* **TASK TO COMPLETE**
Every line containing the string "another" should be returned from the records.

* **EXTRACTED INFORMATION**
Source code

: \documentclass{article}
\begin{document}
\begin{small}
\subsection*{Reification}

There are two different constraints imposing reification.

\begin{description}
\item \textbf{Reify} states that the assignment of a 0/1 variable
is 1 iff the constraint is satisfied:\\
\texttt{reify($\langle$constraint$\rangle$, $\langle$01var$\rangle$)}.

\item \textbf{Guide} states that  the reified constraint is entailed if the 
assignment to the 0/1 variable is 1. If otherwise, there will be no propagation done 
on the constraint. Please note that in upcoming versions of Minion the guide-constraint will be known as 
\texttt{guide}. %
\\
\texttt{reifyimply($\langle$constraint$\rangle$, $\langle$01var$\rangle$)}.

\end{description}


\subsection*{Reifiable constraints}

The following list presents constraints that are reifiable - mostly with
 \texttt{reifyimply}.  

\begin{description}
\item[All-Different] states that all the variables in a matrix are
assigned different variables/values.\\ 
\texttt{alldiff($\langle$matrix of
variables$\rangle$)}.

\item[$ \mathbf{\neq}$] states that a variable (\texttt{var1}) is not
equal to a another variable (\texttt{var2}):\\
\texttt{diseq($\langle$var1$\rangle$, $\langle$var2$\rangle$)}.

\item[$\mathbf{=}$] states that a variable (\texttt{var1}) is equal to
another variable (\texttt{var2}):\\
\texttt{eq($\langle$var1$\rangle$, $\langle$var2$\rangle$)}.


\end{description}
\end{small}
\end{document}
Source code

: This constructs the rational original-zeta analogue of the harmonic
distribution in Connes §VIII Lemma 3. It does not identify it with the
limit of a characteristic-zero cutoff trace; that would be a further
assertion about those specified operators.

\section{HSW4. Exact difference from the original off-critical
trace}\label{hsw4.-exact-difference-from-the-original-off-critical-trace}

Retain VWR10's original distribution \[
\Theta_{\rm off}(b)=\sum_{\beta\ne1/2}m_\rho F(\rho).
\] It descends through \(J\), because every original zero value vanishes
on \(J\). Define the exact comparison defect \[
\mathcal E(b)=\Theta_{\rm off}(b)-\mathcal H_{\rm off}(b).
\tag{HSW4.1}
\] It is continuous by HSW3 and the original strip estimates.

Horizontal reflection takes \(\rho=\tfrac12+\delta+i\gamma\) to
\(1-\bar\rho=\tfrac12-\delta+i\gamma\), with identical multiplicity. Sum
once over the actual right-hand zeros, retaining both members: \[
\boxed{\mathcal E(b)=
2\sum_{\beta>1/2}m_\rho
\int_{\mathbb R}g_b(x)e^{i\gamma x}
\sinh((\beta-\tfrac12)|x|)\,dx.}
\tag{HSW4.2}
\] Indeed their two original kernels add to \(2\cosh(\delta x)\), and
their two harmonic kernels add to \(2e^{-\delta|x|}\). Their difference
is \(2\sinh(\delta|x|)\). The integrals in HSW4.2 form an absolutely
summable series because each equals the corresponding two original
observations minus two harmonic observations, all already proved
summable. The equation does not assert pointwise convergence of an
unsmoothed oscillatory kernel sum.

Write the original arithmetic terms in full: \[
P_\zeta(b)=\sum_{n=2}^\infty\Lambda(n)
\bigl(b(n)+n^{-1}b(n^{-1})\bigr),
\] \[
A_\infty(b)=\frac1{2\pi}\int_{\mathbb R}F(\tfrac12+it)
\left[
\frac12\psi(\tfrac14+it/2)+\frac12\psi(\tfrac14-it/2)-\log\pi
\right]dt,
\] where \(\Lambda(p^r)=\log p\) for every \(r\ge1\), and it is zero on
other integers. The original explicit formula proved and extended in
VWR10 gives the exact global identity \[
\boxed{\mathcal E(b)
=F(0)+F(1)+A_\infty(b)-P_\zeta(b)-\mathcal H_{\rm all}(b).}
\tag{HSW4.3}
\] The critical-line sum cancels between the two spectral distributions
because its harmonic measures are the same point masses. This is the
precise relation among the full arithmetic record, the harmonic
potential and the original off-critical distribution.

* **ANSWER SECTION**
equal to a another variable (\texttt{var2}):\\
another variable (\texttt{var2}):\\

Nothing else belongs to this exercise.